▸ RECORDS FOR THE TASK:
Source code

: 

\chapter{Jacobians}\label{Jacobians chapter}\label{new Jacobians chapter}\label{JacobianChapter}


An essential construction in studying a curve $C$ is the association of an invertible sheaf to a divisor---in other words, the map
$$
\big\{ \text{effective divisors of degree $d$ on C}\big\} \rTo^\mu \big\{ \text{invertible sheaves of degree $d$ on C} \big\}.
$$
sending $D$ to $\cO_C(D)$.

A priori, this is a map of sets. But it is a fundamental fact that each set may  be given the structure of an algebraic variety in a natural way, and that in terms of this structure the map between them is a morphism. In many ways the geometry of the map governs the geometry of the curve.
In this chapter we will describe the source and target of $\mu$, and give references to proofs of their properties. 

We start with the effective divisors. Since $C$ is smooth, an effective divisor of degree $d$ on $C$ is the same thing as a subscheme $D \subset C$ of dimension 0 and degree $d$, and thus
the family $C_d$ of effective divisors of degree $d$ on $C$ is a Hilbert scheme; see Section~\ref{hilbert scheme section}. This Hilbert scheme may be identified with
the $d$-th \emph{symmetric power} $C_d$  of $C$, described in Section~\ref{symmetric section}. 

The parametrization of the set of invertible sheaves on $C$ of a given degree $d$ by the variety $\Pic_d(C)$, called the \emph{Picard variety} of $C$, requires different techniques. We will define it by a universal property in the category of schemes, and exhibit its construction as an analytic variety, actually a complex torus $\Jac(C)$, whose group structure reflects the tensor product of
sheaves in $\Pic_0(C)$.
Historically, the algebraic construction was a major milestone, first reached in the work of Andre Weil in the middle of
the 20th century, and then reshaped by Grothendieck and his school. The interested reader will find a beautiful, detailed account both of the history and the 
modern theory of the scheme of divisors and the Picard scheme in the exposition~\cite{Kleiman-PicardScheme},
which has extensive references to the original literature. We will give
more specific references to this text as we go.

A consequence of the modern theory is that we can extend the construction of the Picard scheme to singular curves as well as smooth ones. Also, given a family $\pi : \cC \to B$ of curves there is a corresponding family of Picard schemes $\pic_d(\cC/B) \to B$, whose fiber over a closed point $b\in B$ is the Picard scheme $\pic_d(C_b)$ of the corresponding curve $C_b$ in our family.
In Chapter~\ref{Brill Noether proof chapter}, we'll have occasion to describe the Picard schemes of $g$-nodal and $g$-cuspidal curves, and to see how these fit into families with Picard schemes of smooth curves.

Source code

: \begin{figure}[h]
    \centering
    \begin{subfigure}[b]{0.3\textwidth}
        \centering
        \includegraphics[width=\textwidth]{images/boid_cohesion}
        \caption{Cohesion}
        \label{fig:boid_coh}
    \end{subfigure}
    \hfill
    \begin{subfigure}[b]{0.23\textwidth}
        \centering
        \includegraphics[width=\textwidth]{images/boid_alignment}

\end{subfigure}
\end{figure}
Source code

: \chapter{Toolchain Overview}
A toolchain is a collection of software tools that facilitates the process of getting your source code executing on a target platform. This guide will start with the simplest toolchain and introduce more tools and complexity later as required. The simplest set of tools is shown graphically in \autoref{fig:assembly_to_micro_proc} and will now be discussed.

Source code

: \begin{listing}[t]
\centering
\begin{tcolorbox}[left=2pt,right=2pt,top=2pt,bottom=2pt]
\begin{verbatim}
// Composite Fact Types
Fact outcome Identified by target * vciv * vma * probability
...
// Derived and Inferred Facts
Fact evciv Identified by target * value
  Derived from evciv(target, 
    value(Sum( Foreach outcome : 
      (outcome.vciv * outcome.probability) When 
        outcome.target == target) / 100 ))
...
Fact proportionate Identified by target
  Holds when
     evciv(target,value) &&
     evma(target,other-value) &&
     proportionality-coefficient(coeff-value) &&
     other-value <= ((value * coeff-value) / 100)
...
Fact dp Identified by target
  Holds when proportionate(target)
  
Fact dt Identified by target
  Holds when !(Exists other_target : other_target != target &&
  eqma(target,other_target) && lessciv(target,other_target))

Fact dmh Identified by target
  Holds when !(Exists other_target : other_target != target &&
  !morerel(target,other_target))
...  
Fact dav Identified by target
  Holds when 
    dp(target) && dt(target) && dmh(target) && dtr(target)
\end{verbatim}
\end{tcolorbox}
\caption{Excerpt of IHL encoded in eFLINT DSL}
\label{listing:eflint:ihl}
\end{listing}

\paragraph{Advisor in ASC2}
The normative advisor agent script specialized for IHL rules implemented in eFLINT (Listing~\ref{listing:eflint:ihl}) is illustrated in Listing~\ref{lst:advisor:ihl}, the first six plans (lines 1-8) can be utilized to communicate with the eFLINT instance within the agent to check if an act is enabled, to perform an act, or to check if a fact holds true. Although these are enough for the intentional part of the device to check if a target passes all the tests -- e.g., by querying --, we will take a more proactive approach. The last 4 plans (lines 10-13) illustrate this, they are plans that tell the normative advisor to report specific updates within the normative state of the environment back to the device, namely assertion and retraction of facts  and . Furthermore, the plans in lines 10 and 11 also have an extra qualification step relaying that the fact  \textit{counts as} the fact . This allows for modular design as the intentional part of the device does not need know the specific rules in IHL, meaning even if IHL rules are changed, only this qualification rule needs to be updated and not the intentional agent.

▸ TASK OBJECTIVE: In the data, find how many lines hold the string "tcolorbox", and answer with the number only.

▸ WRITTEN REPLY: 2